WHAT TO PRODUCE -> Please reproduce each of the following entries exactly.

(Data records)
______________________________
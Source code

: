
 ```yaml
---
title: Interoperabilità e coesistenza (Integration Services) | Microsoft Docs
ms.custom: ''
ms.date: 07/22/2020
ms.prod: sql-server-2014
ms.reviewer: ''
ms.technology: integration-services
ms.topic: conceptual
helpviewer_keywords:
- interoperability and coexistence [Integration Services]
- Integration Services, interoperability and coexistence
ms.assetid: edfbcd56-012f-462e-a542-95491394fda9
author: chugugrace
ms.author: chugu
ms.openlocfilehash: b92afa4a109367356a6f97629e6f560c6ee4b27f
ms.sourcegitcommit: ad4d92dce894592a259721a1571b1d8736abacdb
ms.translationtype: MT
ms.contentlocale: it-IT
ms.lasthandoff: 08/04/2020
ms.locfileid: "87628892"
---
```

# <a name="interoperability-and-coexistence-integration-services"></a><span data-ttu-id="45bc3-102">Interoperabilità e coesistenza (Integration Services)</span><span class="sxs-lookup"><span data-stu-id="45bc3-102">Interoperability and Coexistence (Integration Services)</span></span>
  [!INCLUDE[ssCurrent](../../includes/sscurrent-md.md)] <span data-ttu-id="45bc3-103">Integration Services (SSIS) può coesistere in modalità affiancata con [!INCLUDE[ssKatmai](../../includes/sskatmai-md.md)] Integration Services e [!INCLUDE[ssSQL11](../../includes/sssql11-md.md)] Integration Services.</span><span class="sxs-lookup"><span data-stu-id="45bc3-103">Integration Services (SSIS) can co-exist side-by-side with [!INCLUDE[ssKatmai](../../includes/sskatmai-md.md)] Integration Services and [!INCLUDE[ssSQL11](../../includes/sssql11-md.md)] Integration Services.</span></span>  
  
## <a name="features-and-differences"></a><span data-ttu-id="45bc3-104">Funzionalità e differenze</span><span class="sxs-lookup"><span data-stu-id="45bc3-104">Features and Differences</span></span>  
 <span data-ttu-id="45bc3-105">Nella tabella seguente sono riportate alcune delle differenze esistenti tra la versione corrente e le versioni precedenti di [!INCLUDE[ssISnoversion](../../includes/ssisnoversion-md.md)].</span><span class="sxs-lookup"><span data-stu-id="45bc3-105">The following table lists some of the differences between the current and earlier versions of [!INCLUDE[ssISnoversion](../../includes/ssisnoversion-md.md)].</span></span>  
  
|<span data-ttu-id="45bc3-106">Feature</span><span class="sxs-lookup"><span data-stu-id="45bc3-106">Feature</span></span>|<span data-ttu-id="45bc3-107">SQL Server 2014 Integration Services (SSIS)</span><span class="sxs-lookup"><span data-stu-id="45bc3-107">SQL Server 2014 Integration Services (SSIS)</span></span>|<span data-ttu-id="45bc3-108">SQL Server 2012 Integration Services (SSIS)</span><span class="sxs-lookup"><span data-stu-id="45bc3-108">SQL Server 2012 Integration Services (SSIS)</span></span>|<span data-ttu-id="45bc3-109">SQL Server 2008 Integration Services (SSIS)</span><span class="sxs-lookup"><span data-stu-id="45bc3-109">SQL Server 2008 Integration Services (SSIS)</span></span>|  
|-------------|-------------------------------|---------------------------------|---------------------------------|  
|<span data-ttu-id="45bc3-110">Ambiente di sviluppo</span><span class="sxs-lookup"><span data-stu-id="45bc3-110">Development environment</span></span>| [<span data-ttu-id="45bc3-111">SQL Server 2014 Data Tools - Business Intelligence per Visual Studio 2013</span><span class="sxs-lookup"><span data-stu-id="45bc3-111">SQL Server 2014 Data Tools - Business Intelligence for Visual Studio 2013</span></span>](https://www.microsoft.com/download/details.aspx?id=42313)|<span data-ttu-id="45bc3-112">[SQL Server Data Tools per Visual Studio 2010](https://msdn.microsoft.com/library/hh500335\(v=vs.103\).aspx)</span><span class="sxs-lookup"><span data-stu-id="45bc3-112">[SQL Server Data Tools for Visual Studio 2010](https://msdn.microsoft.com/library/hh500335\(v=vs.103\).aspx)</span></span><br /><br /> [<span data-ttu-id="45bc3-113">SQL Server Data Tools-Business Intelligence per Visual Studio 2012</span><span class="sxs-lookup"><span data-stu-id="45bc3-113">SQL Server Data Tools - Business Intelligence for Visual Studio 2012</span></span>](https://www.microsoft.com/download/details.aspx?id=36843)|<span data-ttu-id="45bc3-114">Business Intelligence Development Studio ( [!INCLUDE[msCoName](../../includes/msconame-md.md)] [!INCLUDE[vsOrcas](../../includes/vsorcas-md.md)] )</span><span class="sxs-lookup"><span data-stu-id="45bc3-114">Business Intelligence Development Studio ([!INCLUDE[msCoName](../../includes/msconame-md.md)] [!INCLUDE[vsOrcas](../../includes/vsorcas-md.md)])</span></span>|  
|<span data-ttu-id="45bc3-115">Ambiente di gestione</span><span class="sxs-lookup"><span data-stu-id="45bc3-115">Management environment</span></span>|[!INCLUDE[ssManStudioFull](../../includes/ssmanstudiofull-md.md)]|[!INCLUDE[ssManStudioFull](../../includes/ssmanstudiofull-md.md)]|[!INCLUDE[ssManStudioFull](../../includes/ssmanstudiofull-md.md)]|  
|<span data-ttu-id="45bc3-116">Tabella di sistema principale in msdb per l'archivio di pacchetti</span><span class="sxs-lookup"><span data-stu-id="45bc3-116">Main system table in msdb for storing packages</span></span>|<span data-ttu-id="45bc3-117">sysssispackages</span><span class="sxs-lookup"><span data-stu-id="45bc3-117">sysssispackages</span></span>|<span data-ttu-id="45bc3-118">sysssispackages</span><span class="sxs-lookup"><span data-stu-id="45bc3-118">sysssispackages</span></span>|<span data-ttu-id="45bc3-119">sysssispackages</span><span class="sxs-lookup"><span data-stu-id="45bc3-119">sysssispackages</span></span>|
______________________________
RESULT FOR THIS EXERCISE ->
Source code

:
 ```yaml
---
title: Interoperabilità e coesistenza (Integration Services) | Microsoft Docs
ms.custom: ''
ms.date: 07/22/2020
ms.prod: sql-server-2014
ms.reviewer: ''
ms.technology: integration-services
ms.topic: conceptual
helpviewer_keywords:
- interoperability and coexistence [Integration Services]
- Integration Services, interoperability and coexistence
ms.assetid: edfbcd56-012f-462e-a542-95491394fda9
author: chugugrace
ms.author: chugu
ms.openlocfilehash: b92afa4a109367356a6f97629e6f560c6ee4b27f
ms.sourcegitcommit: ad4d92dce894592a259721a1571b1d8736abacdb
ms.translationtype: MT
ms.contentlocale: it-IT
ms.lasthandoff: 08/04/2020
ms.locfileid: "87628892"
---
```

# <a name="interoperability-and-coexistence-integration-services"></a><span data-ttu-id="45bc3-102">Interoperabilità e coesistenza (Integration Services)</span><span class="sxs-lookup"><span data-stu-id="45bc3-102">Interoperability and Coexistence (Integration Services)</span></span>
  [!INCLUDE[ssCurrent](../../includes/sscurrent-md.md)] <span data-ttu-id="45bc3-103">Integration Services (SSIS) può coesistere in modalità affiancata con [!INCLUDE[ssKatmai](../../includes/sskatmai-md.md)] Integration Services e [!INCLUDE[ssSQL11](../../includes/sssql11-md.md)] Integration Services.</span><span class="sxs-lookup"><span data-stu-id="45bc3-103">Integration Services (SSIS) can co-exist side-by-side with [!INCLUDE[ssKatmai](../../includes/sskatmai-md.md)] Integration Services and [!INCLUDE[ssSQL11](../../includes/sssql11-md.md)] Integration Services.</span></span>  
  
## <a name="features-and-differences"></a><span data-ttu-id="45bc3-104">Funzionalità e differenze</span><span class="sxs-lookup"><span data-stu-id="45bc3-104">Features and Differences</span></span>  
 <span data-ttu-id="45bc3-105">Nella tabella seguente sono riportate alcune delle differenze esistenti tra la versione corrente e le versioni precedenti di [!INCLUDE[ssISnoversion](../../includes/ssisnoversion-md.md)].</span><span class="sxs-lookup"><span data-stu-id="45bc3-105">The following table lists some of the differences between the current and earlier versions of [!INCLUDE[ssISnoversion](../../includes/ssisnoversion-md.md)].</span></span>  
  
|<span data-ttu-id="45bc3-106">Feature</span><span class="sxs-lookup"><span data-stu-id="45bc3-106">Feature</span></span>|<span data-ttu-id="45bc3-107">SQL Server 2014 Integration Services (SSIS)</span><span class="sxs-lookup"><span data-stu-id="45bc3-107">SQL Server 2014 Integration Services (SSIS)</span></span>|<span data-ttu-id="45bc3-108">SQL Server 2012 Integration Services (SSIS)</span><span class="sxs-lookup"><span data-stu-id="45bc3-108">SQL Server 2012 Integration Services (SSIS)</span></span>|<span data-ttu-id="45bc3-109">SQL Server 2008 Integration Services (SSIS)</span><span class="sxs-lookup"><span data-stu-id="45bc3-109">SQL Server 2008 Integration Services (SSIS)</span></span>|  
|-------------|-------------------------------|---------------------------------|---------------------------------|  
|<span data-ttu-id="45bc3-110">Ambiente di sviluppo</span><span class="sxs-lookup"><span data-stu-id="45bc3-110">Development environment</span></span>| [<span data-ttu-id="45bc3-111">SQL Server 2014 Data Tools - Business Intelligence per Visual Studio 2013</span><span class="sxs-lookup"><span data-stu-id="45bc3-111">SQL Server 2014 Data Tools - Business Intelligence for Visual Studio 2013</span></span>](https://www.microsoft.com/download/details.aspx?id=42313)|<span data-ttu-id="45bc3-112">[SQL Server Data Tools per Visual Studio 2010](https://msdn.microsoft.com/library/hh500335\(v=vs.103\).aspx)</span><span class="sxs-lookup"><span data-stu-id="45bc3-112">[SQL Server Data Tools for Visual Studio 2010](https://msdn.microsoft.com/library/hh500335\(v=vs.103\).aspx)</span></span><br /><br /> [<span data-ttu-id="45bc3-113">SQL Server Data Tools-Business Intelligence per Visual Studio 2012</span><span class="sxs-lookup"><span data-stu-id="45bc3-113">SQL Server Data Tools - Business Intelligence for Visual Studio 2012</span></span>](https://www.microsoft.com/download/details.aspx?id=36843)|<span data-ttu-id="45bc3-114">Business Intelligence Development Studio ( [!INCLUDE[msCoName](../../includes/msconame-md.md)] [!INCLUDE[vsOrcas](../../includes/vsorcas-md.md)] )</span><span class="sxs-lookup"><span data-stu-id="45bc3-114">Business Intelligence Development Studio ([!INCLUDE[msCoName](../../includes/msconame-md.md)] [!INCLUDE[vsOrcas](../../includes/vsorcas-md.md)])</span></span>|  
|<span data-ttu-id="45bc3-115">Ambiente di gestione</span><span class="sxs-lookup"><span data-stu-id="45bc3-115">Management environment</span></span>|[!INCLUDE[ssManStudioFull](../../includes/ssmanstudiofull-md.md)]|[!INCLUDE[ssManStudioFull](../../includes/ssmanstudiofull-md.md)]|[!INCLUDE[ssManStudioFull](../../includes/ssmanstudiofull-md.md)]|  
|<span data-ttu-id="45bc3-116">Tabella di sistema principale in msdb per l'archivio di pacchetti</span><span class="sxs-lookup"><span data-stu-id="45bc3-116">Main system table in msdb for storing packages</span></span>|<span data-ttu-id="45bc3-117">sysssispackages</span><span class="sxs-lookup"><span data-stu-id="45bc3-117">sysssispackages</span></span>|<span data-ttu-id="45bc3-118">sysssispackages</span><span class="sxs-lookup"><span data-stu-id="45bc3-118">sysssispackages</span></span>|<span data-ttu-id="45bc3-119">sysssispackages</span><span class="sxs-lookup"><span data-stu-id="45bc3-119">sysssispackages</span></span>|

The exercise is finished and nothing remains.